(June 5, 2022 at 7:21 pm)Thumpalumpacus Wrote: You simply, by your own logic, cannot know if your belief that your god is good, or omniscient, or purple, is or is not correct -- even inside this framework you're trying to impose upon the conversation.
I notice you completely ignored my point that theists continually judge their gods as good or evil on a regular basis, even as (as you admit) they have no way of knowing it. You should perhaps answer that point? How can you judge your god to be good or evil if you don't have the same knowledge he or she has? Because that is your argument.

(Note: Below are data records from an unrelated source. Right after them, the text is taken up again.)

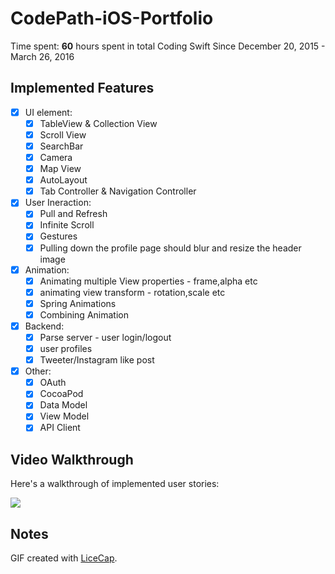 # CodePath-iOS-Portfolio
Time spent: **60** hours spent in total Coding Swift Since December 20, 2015 - March 26, 2016

## Implemented Features
- [x] UI element:
    - [x] TableView & Collection View
    - [x] Scroll View
    - [x] SearchBar
    - [x] Camera
    - [x] Map View
    - [x] AutoLayout
    - [x] Tab Controller & Navigation Controller

- [x] User Ineraction:
    - [x] Pull and Refresh
    - [x] Infinite Scroll
    - [x] Gestures
    - [x] Pulling down the profile page should blur and resize the header image

- [x] Animation:
    - [x] Animating multiple View properties - frame,alpha etc
    - [x] animating view transform - rotation,scale etc
    - [x] Spring Animations
    - [x] Combining Animation

- [x] Backend:
    - [x] Parse server - user login/logout
    - [x] user profiles
    - [x] Tweeter/Instagram like post 

- [x] Other:
    - [x] OAuth
    - [x] CocoaPod
    - [x] Data Model
    - [x] View Model
    - [X] API Client

## Video Walkthrough 

Here's a walkthrough of implemented user stories:

<img src='https://github.com/sunnydayw/Flicks-App-Week-1-and-2/blob/master/Filcker-Week-1.gif' />

## Notes
GIF created with [LiceCap](http://www.cockos.com/licecap/).

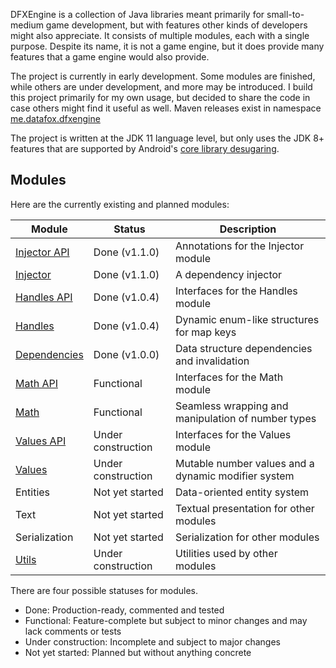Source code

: DFXEngine is a collection of Java libraries meant primarily for small-to-medium game 
development, but with features other kinds of developers might also appreciate. It
consists of multiple modules, each with a single purpose. Despite its name, it is not
a game engine, but it does provide many features that a game engine would also provide.

The project is currently in early development. Some modules are finished, while others
are under development, and more may be introduced. I build this project primarily for 
my own usage, but decided to share the code in case others might find it useful as well.
Maven releases exist in namespace 
[me.datafox.dfxengine](https://central.sonatype.com/namespace/me.datafox.dfxengine)

The project is written at the JDK 11 language level, but only uses the JDK 8+ features
that are supported by Android's 
[core library desugaring](https://developer.android.com/studio/write/java8-support).

## Modules

Here are the currently existing and planned modules:

| Module                       | Status             | Description                                         |
|------------------------------|--------------------|-----------------------------------------------------|
| [Injector API](injector-api) | Done (v1.1.0)      | Annotations for the Injector module                 |
| [Injector](injector)         | Done (v1.1.0)      | A dependency injector                               |
| [Handles API](handles-api)   | Done (v1.0.4)      | Interfaces for the Handles module                   |
| [Handles](handles)           | Done (v1.0.4)      | Dynamic enum-like structures for map keys           |
| [Dependencies](dependencies) | Done (v1.0.0)      | Data structure dependencies and invalidation        |
| [Math API](math-api)         | Functional         | Interfaces for the Math module                      |
| [Math](math)                 | Functional         | Seamless wrapping and manipulation of number types  |
| [Values API](values-api)     | Under construction | Interfaces for the Values module                    |
| [Values](values)             | Under construction | Mutable number values and a dynamic modifier system |
| Entities                     | Not yet started    | Data-oriented entity system                         |
| Text                         | Not yet started    | Textual presentation for other modules              |
| Serialization                | Not yet started    | Serialization for other modules                     |
| [Utils](utils)               | Under construction | Utilities used by other modules                     |

There are four possible statuses for modules.

 - Done: Production-ready, commented and tested
 - Functional: Feature-complete but subject to minor changes and may lack comments or 
tests
 - Under construction: Incomplete and subject to major changes
 - Not yet started: Planned but without anything concrete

Let's start with the last point: theists judging God (I prefer describing, but let's not get too caught up in semantics) to be benevolent or malevolent. As I said, theists usually refer to scripture when it comes to God's character. I am aware that the Old Testament contains many morally ambiguous verses, but I'll let christians sort out their mess. In Islam, God is described as merciful, gracious, among other properties. And, in contrast to christianity, God is not omnibenevolent, in the sense that God doesn't love everyone unconditionally.
Being close to God is something that one needs to earn by faithfully performing religious deeds, having good conduct, etc. You know the drill.

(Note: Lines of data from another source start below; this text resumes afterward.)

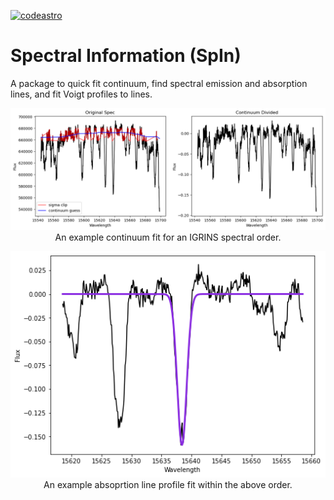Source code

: [![codeastro](https://img.shields.io/badge/Made%20at-Code/Astro-blueviolet.svg)](https://semaphorep.github.io/codeastro/)



# Spectral Information (SpIn)
 
 A package to quick fit continuum, find spectral emission and absorption lines, and fit Voigt profiles to lines.

<p align = "center">
    <img src="/images/continuum_fit_example.png" alt="An example continuum fit with SpIn"/>
    An example continuum fit for an IGRINS spectral order.
</p>


<p align = "center">
    <img src="/images/voigt_fit_example.png" alt="An example Voigt profile line fit with SpIn"/>
    An example absoprtion line profile fit within the above order.
</p>
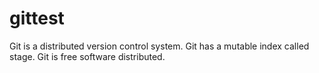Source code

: # gittest
Git is a distributed version control system.
Git has a mutable index called stage.
Git is free software distributed.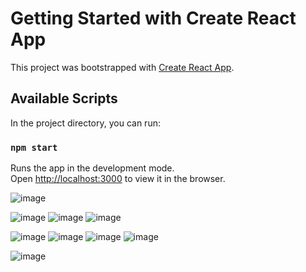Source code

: # Getting Started with Create React App

This project was bootstrapped with [Create React App](https://github.com/facebook/create-react-app).

## Available Scripts

In the project directory, you can run:

### `npm start`

Runs the app in the development mode.\
Open [http://localhost:3000](http://localhost:3000) to view it in the browser.

![image](https://user-images.githubusercontent.com/69525844/137643766-c6b2a76a-0499-4d0a-9664-4e9e8f472e05.png)

![image](https://user-images.githubusercontent.com/69525844/137456439-ef48cffd-9914-44b2-8381-799bf9bd8aa6.png)
![image](https://user-images.githubusercontent.com/69525844/137456505-821ea0d0-e9d7-4efe-92a1-f6be9555df13.png)
![image](https://user-images.githubusercontent.com/69525844/137456562-974b4ec8-62ff-4d77-a09e-4ebbc6d24297.png)

![image](https://user-images.githubusercontent.com/69525844/137602152-d2bcf80e-6bd4-426f-9e53-1b506c8810eb.png)
![image](https://user-images.githubusercontent.com/69525844/137602159-c8cca9df-2c5a-41af-9014-a7364291a534.png)
![image](https://user-images.githubusercontent.com/69525844/137643823-aa504201-18af-4cf5-9791-b66d8037e13d.png)
![image](https://user-images.githubusercontent.com/69525844/137643841-a469713e-698b-4b1f-9724-1b63603f982d.png)

![image](https://user-images.githubusercontent.com/69525844/137643797-96740348-4465-4851-9aad-b781f73977cd.png)

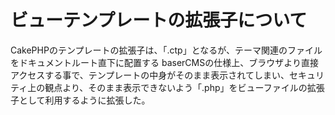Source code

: # ビューテンプレートの拡張子について

CakePHPのテンプレートの拡張子は、「.ctp」となるが、テーマ関連のファイルをドキュメントルート直下に配置する baserCMSの仕様上、ブラウザより直接アクセスする事で、テンプレートの中身がそのまま表示されてしまい、セキュリティ上の観点より、そのまま表示できないよう「.php」をビューファイルの拡張子として利用するように拡張した。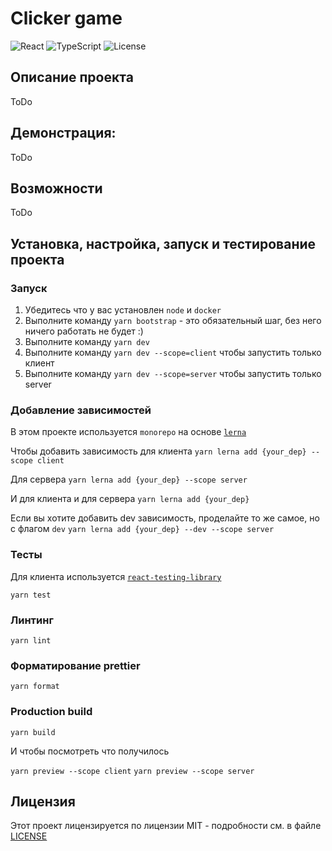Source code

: # Clicker game

![React](https://img.shields.io/badge/React-18.3.1-blue)
![TypeScript](https://img.shields.io/badge/TypeScript-4.8.2-blue)
![License](https://img.shields.io/badge/License-MIT-green)

## Описание проекта

ToDo

## Демонcтрация:

ToDo

## Возможности

ToDo

## Установка, настройка, запуск и тестирование проекта

### Запуск

1. Убедитесь что у вас установлен `node` и `docker`
2. Выполните команду `yarn bootstrap` - это обязательный шаг, без него ничего работать не будет :)
3. Выполните команду `yarn dev`
4. Выполните команду `yarn dev --scope=client` чтобы запустить только клиент
5. Выполните команду `yarn dev --scope=server` чтобы запустить только server

### Добавление зависимостей

В этом проекте используется `monorepo` на основе [`lerna`](https://github.com/lerna/lerna)

Чтобы добавить зависимость для клиента
`yarn lerna add {your_dep} --scope client`

Для сервера
`yarn lerna add {your_dep} --scope server`

И для клиента и для сервера
`yarn lerna add {your_dep}`

Если вы хотите добавить dev зависимость, проделайте то же самое, но с флагом `dev`
`yarn lerna add {your_dep} --dev --scope server`

### Тесты

Для клиента используется [`react-testing-library`](https://testing-library.com/docs/react-testing-library/intro/)

`yarn test`

### Линтинг

`yarn lint`

### Форматирование prettier

`yarn format`

### Production build

`yarn build`

И чтобы посмотреть что получилось

`yarn preview --scope client`
`yarn preview --scope server`

## Лицензия

Этот проект лицензируется по лицензии MIT - подробности см. в файле [LICENSE](./LICENSE.md)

And it makes sense to me, at least. I don't conceive how God can "love" a mass murderer, or a rapist who never showed remorse or repented. The Christian God apparently adores the likes of Ted Bundy, Jeffrey Dahmer, etc, etc. He loves them so much that he sacrificed himself for them and then resurrected himself. You can see why the christian concept of God is nonsense, precisely because it posits unconditional benevolence, which is simply a human fantasy. And I forgot to mention that this vulnerability in christian belief gives us the following knockdown argument :
1. God, as conceived in christian belief, is unconditionally benevolent.

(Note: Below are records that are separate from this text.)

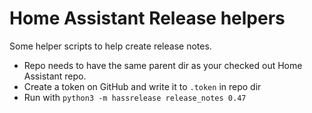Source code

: # Home Assistant Release helpers

Some helper scripts to help create release notes.

 - Repo needs to have the same parent dir as your checked out Home Assistant repo.
 - Create a token on GitHub and write it to `.token` in repo dir
 - Run with `python3 -m hassrelease release_notes 0.47`
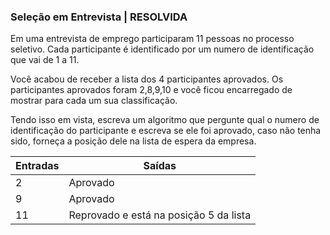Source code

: ### Seleção em Entrevista | RESOLVIDA

Em uma entrevista de emprego participaram 11 pessoas no processo seletivo. Cada participante é identificado por um numero de identificação que vai de 1 a 11. 

Você acabou de receber a lista dos 4 participantes aprovados. Os participantes aprovados foram 2,8,9,10 e você ficou encarregado de mostrar para cada um sua classificação.

Tendo isso em vista, escreva um algoritmo que pergunte qual o numero de identificação do participante e escreva se ele foi aprovado, caso não tenha sido, forneça a posição dele na lista de espera da empresa.
	
Entradas|Saídas
--------|------|
2|Aprovado
9| Aprovado
11| Reprovado e está na posição 5 da lista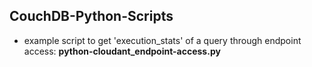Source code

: ## CouchDB-Python-Scripts
- example script to get 'execution_stats' of a query through endpoint access: **python-cloudant_endpoint-access.py**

2. (From 1.) God, as conceived in christian belief, is unconditionally benevolent towards non-christians.
3. According to christian belief, non-christians are damned to eternity in hell, where the christian God continues to love them unconditionally.
4. (From 2. And 3.) The christian God doesn't exist.
As for how I know God is omniscient:as I said, the thread isn't about the perennial question of God's existence. We assume here that there is some sound argument establishing the existence of the God of classical theism, the orthodoxly conceived God of major religions. Some arguments purportedly establish more than just the existence. Take the ontological argument, which defines God as a being than which no greater can be conceived. Clearly, this definition entails omnipotence and omniscience. The soundness of this argument is another matter entirely, there are dozens of variants of the ontological argument alone, the modern ones are logically valid (and also sound if you accept that the concept of God is possible, not just conceivable), and whatever objection you might have against one of them may not carry over the other variants. So, if someone accepts the aforementioned argument, he accepts, by the same token, that the being whose existence is established is the greatest conceivable, hence omniscience.